Wednesday 4 February 2009

To My Valentine

Now it’s 11:45pm of Wednesday 04 Feb 09 in Vietnam and I am still awake thinking of what to make you surprise on this 3rd valentine day of us. I was crying non-stop just 15 mins ago and I didn’t know the reason why and I could not event stop myself from that, after crying I feel much better. I know that you are enjoying with your new friends and do not want me to disturb you so much, therefore this is the only way I can only do since having less and less time for me now so I don’t really get a chance to tell you what I am thinking.

After the day you told me that you cannot come to Vietnam to visit me this time, I was totally disappointed and I don’t want to think about anything else, I felt that we are just so far away, I was trying so hard to apply for new jobs or looking for French course in any place in Europe to be closed to you but it seems to be so hard since I am a Vietnamese, noone will accept me to work, life is always unfair and especially to a person that is not outstanding like me.

I know you are still young and you want to enjoy life, but sometimes I just feel that you are just too selfish to think about only yourself.
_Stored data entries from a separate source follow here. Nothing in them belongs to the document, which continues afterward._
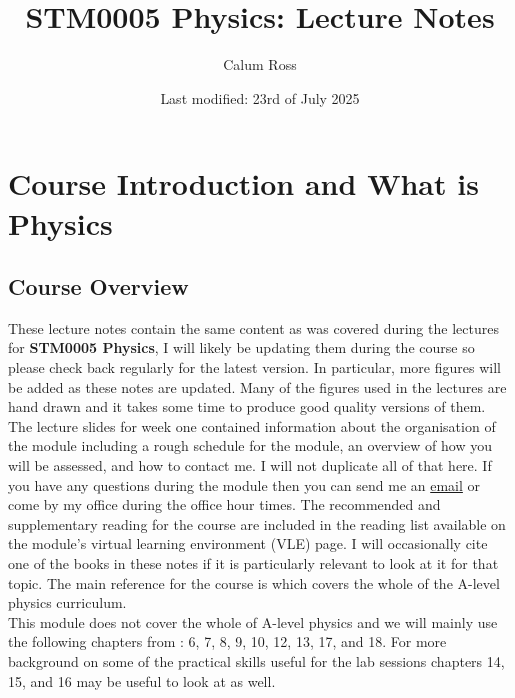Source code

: \documentclass[a4paper,12pt]{book}
\begin{document}
\title{STM0005 Physics: Lecture Notes}
\author{Calum Ross}
\date{Last modified: 23rd of July 2025}
\maketitle %
\tableofcontents %

\chapter{Course Introduction and What is Physics}

\section{Course Overview}
These lecture notes contain the same content as was covered during the lectures for \textbf{STM0005 Physics}, I will likely be updating them during the course so please check back regularly for the latest version. In particular, more figures will be added as these notes are updated. Many of the figures used in the lectures are hand drawn and it takes some time to produce good quality versions of them.\\


The lecture slides for week one contained information about the organisation of the module including a rough schedule for the module, an overview of how you will be assessed, and  how to contact me. I will not duplicate all of that here. If you have any questions during the module then you can send me an \href{mailto:rossc@edgehill.ac.uk}{email} or come by my office during the office hour times. The recommended and supplementary reading for the course are included in the reading list available on the module's virtual learning environment (VLE) page. I will occasionally cite one of the books in these notes if it is particularly relevant to look at it for that topic. The main reference for the course is \citep{breithaupt2016aqa} which covers the whole of the A-level physics curriculum.\\

This module does not cover the whole of A-level physics and we will mainly use the following chapters from \citep{breithaupt2016aqa}: 6, 7, 8, 9, 10, 12, 13, 17, and 18. For more background on some of the practical skills useful for the lab sessions chapters 14, 15, and 16 may be useful to look at as well.
\end{document}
Every time I really miss you and want you to be there for me, listen to me, listen to my happiness and sadness but you were not available. I know there is a high jealousy in me with love, the love I have for you is just too big that I don’t even think about myself, all the time im thinking for US, bcs of this US, its killing me.

I just wish that you could understand me and ur heart beat the same tune with me. I really don’t know about our road, the road is just too narrow day by day…. Should I start forgetting you???? I still love you so much, how could I give it away… memories are still memories…. Love is still love; nothing can replace them……. You are one of the most important people in my life, w.o you I don’t know what to do….. I wish I have the ability to be near to you.

Everytime I said that Im so tired, just want to give up this relationship, I will not talk to u, I will not texting you but I cannot do it bcs the love from me is too big. I don’t know how much you love me but deep in my heart I do love you with all my heart.


Baby, I LOVE YOU!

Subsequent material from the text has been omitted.